First, some bottom-line good news.
I was at that very Barnes & Noble last week, as I often am. For about the past three months every single time I go in there I emerge with a smile and warm feelings.
The people there treat me and my book so well.
You probably have no idea what that means to me.
Trying to get a book -- any book -- published and sold is a process fraught with rejection and humiliation.
You can let it either defeat or fuel you.
Tattooed on my brain is this rejection from one esteemed publisher: “How are we going to sell a self-help book by a guy who seems incapable of ever even helping himself?”
That line alone provides sufficient fuel for me to reach book stores on Pluto.
So when Barnes & Noble HQ said it would sell my book on a trial basis it already felt like vindication.
And thanks to enthusiastic support from store employees, the book became a mini-sensation in Greensburg over the holidays, enough so that the district manager noticed and ordered the book sold at all seven area stores.
Then just last week came this news: Barnes & Noble stores in West Virginia and Connecticut are now stocking the book.
West Virginia, I can sort of understand, but Connecticut? How does that happen?
And what’s next?
That’s all very encouraging, but this weekend came some, well, let’s call it top-of-the-head confirmation my book is really clicking.
My book is changing the fashions with biker chicks.
The picture above is not a hoax.
Barb Smerkar sent it to me over the weekend. She said she noticed her son, an avid video gamer, reading my book.
“The fact he was reading a book impressed me enough to want to find out more about it. He read the entire thing!
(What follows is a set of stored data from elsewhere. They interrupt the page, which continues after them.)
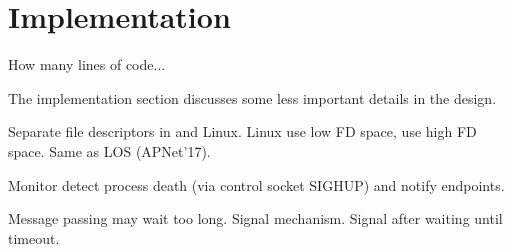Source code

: \section{Implementation}
\label{sec:implementation}

How many lines of code...

The implementation section discusses some less important details in the design.

Separate file descriptors in \sys and Linux. Linux use low FD space, \sys use high FD space. Same as LOS (APNet'17).

Monitor detect process death (via control socket SIGHUP) and notify endpoints.

Message passing may wait too long.
Signal mechanism. Signal after waiting until timeout.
I glimpsed through it, loved what I read, so I bought it for my Kindle.”
She loved it so much she had her husband paint her motorcycle helmet as a homage to my book and her cheerful lifestyle.
And I’m tickled pink.
And mauve, periwinkle, vivid tangerine, hot magenta and, well, you get the idea.
Which brings me back to the bullies I loathe.
Now’s a good time for you to become one and bully your friends and loved ones into buying copies of my book for themselves and their friends.
This is the slowest book-buying time of the year. A surge of people buying “Use All The Crayons!” will draw positive attention.
Who knows? Maybe the self-help book by the guy incapable of ever even helping himself will really take off.
And you know what that means?
Look out, Pluto, we’re on our way!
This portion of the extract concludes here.